| Records shown |
------------------------------
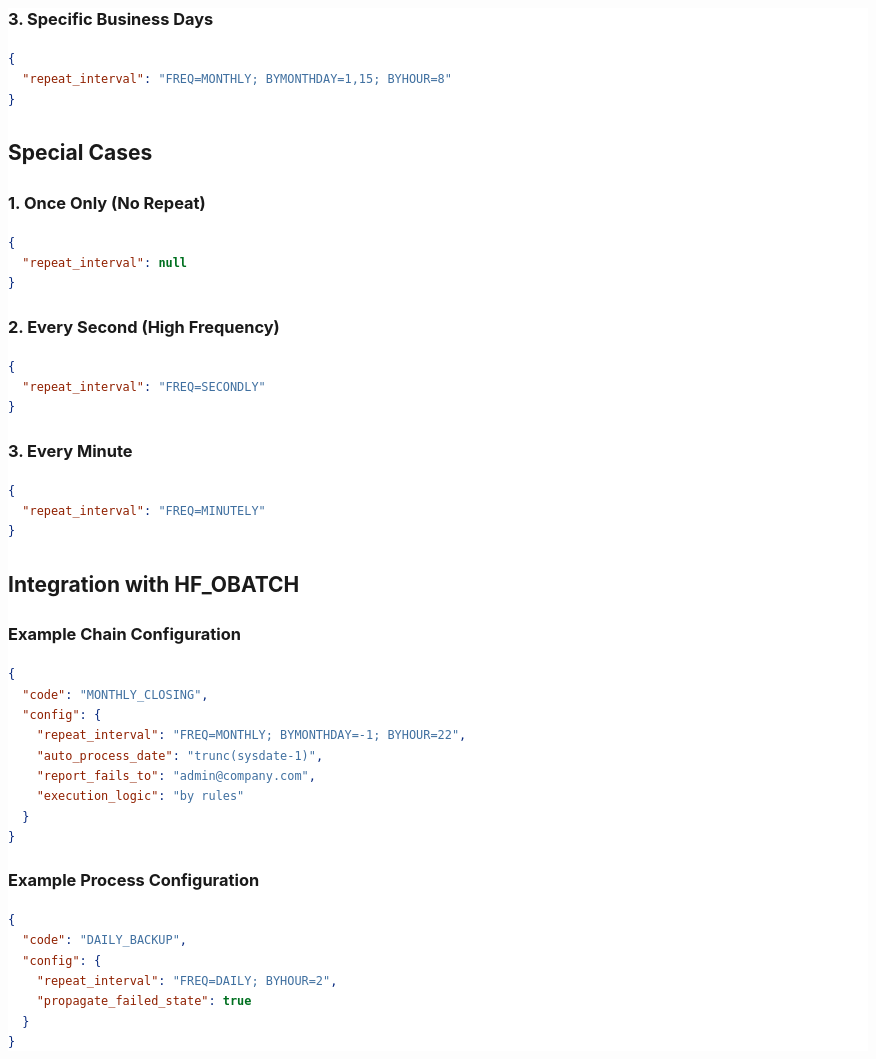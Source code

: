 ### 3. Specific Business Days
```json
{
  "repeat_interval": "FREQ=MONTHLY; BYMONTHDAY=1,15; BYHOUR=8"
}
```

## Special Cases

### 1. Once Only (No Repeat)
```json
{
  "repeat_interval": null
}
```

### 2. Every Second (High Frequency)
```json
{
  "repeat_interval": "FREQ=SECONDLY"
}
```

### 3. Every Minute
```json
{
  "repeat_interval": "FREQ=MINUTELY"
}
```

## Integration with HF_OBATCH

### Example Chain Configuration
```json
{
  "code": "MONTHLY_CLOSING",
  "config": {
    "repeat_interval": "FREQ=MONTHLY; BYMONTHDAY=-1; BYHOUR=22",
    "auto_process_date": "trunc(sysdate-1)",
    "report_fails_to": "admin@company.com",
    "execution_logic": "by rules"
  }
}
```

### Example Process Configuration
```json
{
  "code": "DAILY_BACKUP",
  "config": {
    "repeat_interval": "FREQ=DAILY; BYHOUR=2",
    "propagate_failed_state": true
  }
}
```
------------------------------
| Directions for this task |
All of the material above is to be retyped verbatim, with its pictures omitted.

| Problem solution |
Source code

: ### 3. Specific Business Days
```json
{
  "repeat_interval": "FREQ=MONTHLY; BYMONTHDAY=1,15; BYHOUR=8"
}
```

## Special Cases

### 1. Once Only (No Repeat)
```json
{
  "repeat_interval": null
}
```

### 2. Every Second (High Frequency)
```json
{
  "repeat_interval": "FREQ=SECONDLY"
}
```

### 3. Every Minute
```json
{
  "repeat_interval": "FREQ=MINUTELY"
}
```

## Integration with HF_OBATCH

### Example Chain Configuration
```json
{
  "code": "MONTHLY_CLOSING",
  "config": {
    "repeat_interval": "FREQ=MONTHLY; BYMONTHDAY=-1; BYHOUR=22",
    "auto_process_date": "trunc(sysdate-1)",
    "report_fails_to": "admin@company.com",
    "execution_logic": "by rules"
  }
}
```

### Example Process Configuration
```json
{
  "code": "DAILY_BACKUP",
  "config": {
    "repeat_interval": "FREQ=DAILY; BYHOUR=2",
    "propagate_failed_state": true
  }
}
```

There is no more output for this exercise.